You can tell the CIS clients, Chodieva says, by their “fur count”. In the vault, racks of garment bags and shoe boxes are dotted with furs, which are best hung uncovered. Another growing client base is the Middle East — fewer furs, but more bling, intricate needlework, precious stones and Elie Saab.
Europeans — mostly Brits — currently constitute about 5% of Vault Couture clients, and their wardrobes are more sober, featuring separates and daywear. In a country where many people find it morally wrong to hire a cleaner, the idea of paying for what is, in some respects, a sophisticated update on the perennial magazine advice to take Polaroids of your shoes and stick them on the boxes, is still a little too surreal. This is not a dilemma that troubles the new rich from emerging countries, people who have so many blowdries, they never wash their own hair. “Two types of people use Vault at the moment,” says one American client, a beauty-industry executive based in London. “Those whose career in acting or fashion means they need to maintain a large wardrobe, and those who have an affinity with clothes and believe they are worth the investment. My British friends don’t see clothes in the same way I do.”
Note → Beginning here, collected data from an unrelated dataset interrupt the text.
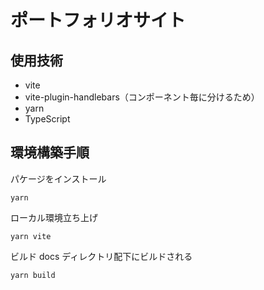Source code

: # ポートフォリオサイト

## 使用技術

- vite
- vite-plugin-handlebars（コンポーネント毎に分けるため）
- yarn
- TypeScript

## 環境構築手順

パケージをインストール

```
yarn
```

ローカル環境立ち上げ

```
yarn vite
```

ビルド
docs ディレクトリ配下にビルドされる

```
yarn build
```
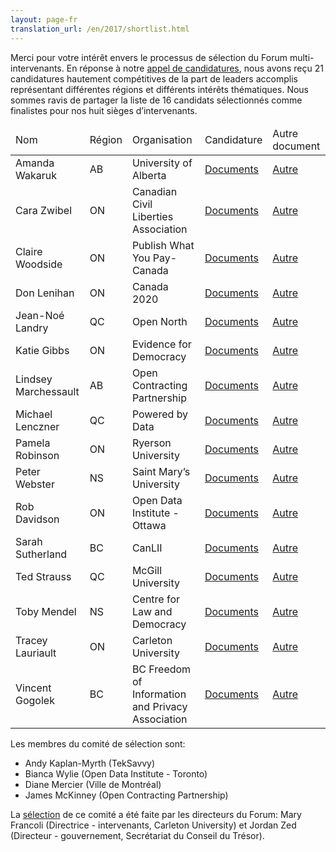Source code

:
 ```yaml
---
layout: page-fr
translation_url: /en/2017/shortlist.html
---
```

Merci pour votre intérêt envers le processus de sélection du Forum multi-intervenants. En réponse à notre [appel de candidatures](http://www.opengovdialogue.ca/fr/postuler-au-forum-multi-intervenants.html), nous avons reçu 21 candidatures hautement compétitives de la part de leaders accomplis représentant différentes régions et différents intérêts thématiques. Nous sommes ravis de partager la liste de 16 candidats sélectionnés comme finalistes pour nos huit sièges d’intervenants.

<table class="table table-striped">
  <thead>
    <tr>
      <td>Nom</td>
      <td>Région</td>
      <td>Organisation</td>
      <td>Candidature</td>
      <td>Autre document</td>
    </tr>
  </thead>
  <tbody>
    <tr>
      <td>Amanda Wakaruk</td>
      <td>AB</td>
      <td>University of Alberta</td>
      <td><a href="/files/2017/nominations/amanda-wakaruk.pdf">Documents</a></td>
      <td><a href="/files/2017/materials/amanda-wakaruk.pdf">Autre</a></td>
    </tr>
    <tr>
      <td>Cara Zwibel</td>
      <td>ON</td>
      <td>Canadian Civil Liberties Association</td>
      <td><a href="/files/2017/nominations/cara-zwibel.pdf">Documents</a></td>
      <td><a href="/files/2017/materials/cara-zwibel.pdf">Autre</a></td>
    </tr>
    <tr>
      <td>Claire Woodside</td>
      <td>ON</td>
      <td>Publish What You Pay-Canada</td>
      <td><a href="/files/2017/nominations/claire-woodside.pdf">Documents</a></td>
      <td><a href="/files/2017/materials/claire-woodside.pdf">Autre</a></td>
    </tr>
    <tr>
      <td>Don Lenihan</td>
      <td>ON</td>
      <td>Canada 2020</td>
      <td><a href="/files/2017/nominations/don-lenihan.pdf">Documents</a></td>
      <td><a href="/files/2017/materials/don-lenihan.pdf">Autre</a></td>
    </tr>
    <tr>
      <td>Jean-Noé Landry</td>
      <td>QC</td>
      <td>Open North</td>
      <td><a href="/files/2017/nominations/jean-noe-landry.pdf">Documents</a></td>
      <td><a href="/files/2017/materials/jean-noe-landry.pdf">Autre</a></td>
    </tr>
    <tr>
      <td>Katie Gibbs</td>
      <td>ON</td>
      <td>Evidence for Democracy</td>
      <td><a href="/files/2017/nominations/katie-gibbs.pdf">Documents</a></td>
      <td><a href="/files/2017/materials/katie-gibbs.pdf">Autre</a></td>
    </tr>
    <tr>
      <td>Lindsey Marchessault</td>
      <td>AB</td>
      <td>Open Contracting Partnership</td>
      <td><a href="/files/2017/nominations/lindsey-marchessault.pdf">Documents</a></td>
      <td><a href="/files/2017/materials/lindsey-marchessault.pdf">Autre</a></td>
    </tr>
    <tr>
      <td>Michael Lenczner</td>
      <td>QC</td>
      <td>Powered by Data</td>
      <td><a href="/files/2017/nominations/michael-lenczner.pdf">Documents</a></td>
      <td><a href="/files/2017/materials/michael-lenczner.pdf">Autre</a></td>
    </tr>
    <tr>
      <td>Pamela Robinson</td>
      <td>ON</td>
      <td>Ryerson University</td>
      <td><a href="/files/2017/nominations/pamela-robinson.pdf">Documents</a></td>
      <td><a href="/files/2017/materials/pamela-robinson.pdf">Autre</a></td>
    </tr>
    <tr>
      <td>Peter Webster</td>
      <td>NS</td>
      <td>Saint Mary’s University</td>
      <td><a href="/files/2017/nominations/peter-webster.pdf">Documents</a></td>
      <td><a href="/files/2017/materials/peter-webster.pdf">Autre</a></td>
    </tr>
    <tr>
      <td>Rob Davidson</td>
      <td>ON</td>
      <td>Open Data Institute - Ottawa</td>
      <td><a href="/files/2017/nominations/rob-davidson.pdf">Documents</a></td>
      <td><a href="/files/2017/materials/rob-davidson.pdf">Autre</a></td>
    </tr>
    <tr>
      <td>Sarah Sutherland</td>
      <td>BC</td>
      <td>CanLII</td>
      <td><a href="/files/2017/nominations/sarah-sutherland.pdf">Documents</a></td>
      <td><a href="/files/2017/materials/sarah-sutherland.pdf">Autre</a></td>
    </tr>
    <tr>
      <td>Ted Strauss</td>
      <td>QC</td>
      <td>McGill University</td>
      <td><a href="/files/2017/nominations/ted-strauss.pdf">Documents</a></td>
      <td><a href="/files/2017/materials/ted-strauss.pdf">Autre</a></td>
    </tr>
    <tr>
      <td>Toby Mendel</td>
      <td>NS</td>
      <td>Centre for Law and Democracy</td>
      <td><a href="/files/2017/nominations/toby-mendel.pdf">Documents</a></td>
      <td><a href="/files/2017/materials/toby-mendel.pdf">Autre</a></td>
    </tr>
    <tr>
      <td>Tracey Lauriault</td>
      <td>ON</td>
      <td>Carleton University</td>
      <td><a href="/files/2017/nominations/tracey-lauriault.pdf">Documents</a></td>
      <td><a href="/files/2017/materials/tracey-lauriault.pdf">Autre</a></td>
    </tr>
    <tr>
      <td>Vincent Gogolek</td>
      <td>BC</td>
      <td>BC Freedom of Information and Privacy Association</td>
      <td><a href="/files/2017/nominations/vincent-gogolek.pdf">Documents</a></td>
      <td><a href="/files/2017/materials/vincent-gogolek.pdf">Autre</a></td>
    </tr>
  </tbody>
</table>

Les membres du comité de sélection sont:

* Andy Kaplan-Myrth (TekSavvy)
* Bianca Wylie (Open Data Institute - Toronto)
* Diane Mercier (Ville de Montréal)
* James McKinney (Open Contracting Partnership)

La [sélection](http://www.opengovdialogue.ca/fr/postuler-au-comite-de-selection.html) de ce comité a été faite par les directeurs du Forum: Mary Francoli (Directrice - intervenants, Carleton University) et Jordan Zed (Directeur - gouvernement, Secrétariat du Conseil du Trésor).
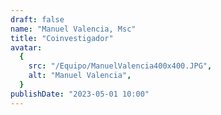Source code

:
 ```yaml
---
draft: false
name: "Manuel Valencia, Msc"
title: "Coinvestigador"
avatar:
  {
    src: "/Equipo/ManuelValencia400x400.JPG",
    alt: "Manuel Valencia",
  }
publishDate: "2023-05-01 10:00"
---
```

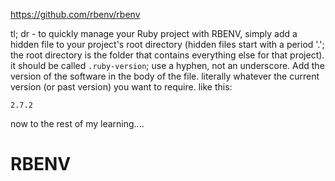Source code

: https://github.com/rbenv/rbenv

tl; dr - to quickly manage your Ruby project with RBENV, simply add a hidden file to your project's root directory (hidden files start with a period '.'; the root directory is the folder that contains everything else for that project). it should be called `.ruby-version`; use a hyphen, not an underscore. Add the version of the software in the body of the file. literally whatever the current version (or past version) you want to require. like this: 
```
2.7.2
```

now to the rest of my learning....

# RBENV
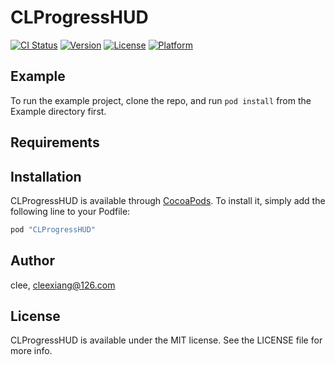 # CLProgressHUD

[![CI Status](http://img.shields.io/travis/clee/CLProgressHUD.svg?style=flat)](https://travis-ci.org/clee/CLProgressHUD)
[![Version](https://img.shields.io/cocoapods/v/CLProgressHUD.svg?style=flat)](http://cocoapods.org/pods/CLProgressHUD)
[![License](https://img.shields.io/cocoapods/l/CLProgressHUD.svg?style=flat)](http://cocoapods.org/pods/CLProgressHUD)
[![Platform](https://img.shields.io/cocoapods/p/CLProgressHUD.svg?style=flat)](http://cocoapods.org/pods/CLProgressHUD)

## Example

To run the example project, clone the repo, and run `pod install` from the Example directory first.

## Requirements

## Installation

CLProgressHUD is available through [CocoaPods](http://cocoapods.org). To install
it, simply add the following line to your Podfile:

```ruby
pod "CLProgressHUD"
```

## Author

clee, cleexiang@126.com

## License

CLProgressHUD is available under the MIT license. See the LICENSE file for more info.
Chodieva agrees,but says that British women,especially businesswomen,are growing more interested in expensive clothes. Yet, even those with equivalent wealth to the CIS clients don’t spend as much money on clothes. “They are more likely to spend it on something like art.“
A keen technophile, she shows me Vault’s sleek and slick website. As well as a blog and useful information, there is a sample wardrobe. When I first look at it, I think the hundreds of items listed are an exaggeration. Now, having spoken to clients, I think it looks more like an understatement. No wonder they can’t remember what they have. Each entry goes into vast detail — not just the type of item, colour and designer, but also the precise make-up of the fabric, the cut, the care instructions and the most minute flaws.
It is soon clear that the website and the cataloguing system are a prospective goldmine. Chodieva is now expanding, “democratising” the service to include timepoor clients whose clothes actually do fit into their wardrobe. While Vault prices start at £2 per item per month (a current offer, on until the end of February) if you want it stored, for the cataloguing-only option there is a £6 one-off charge per item, plus £15 per month. For all the magnitude of the clients’ spending habits, this seems very reasonable, especially given the meticulousness of the service and the efficiency of all the staff at Vault. In fact, I might even try it myself.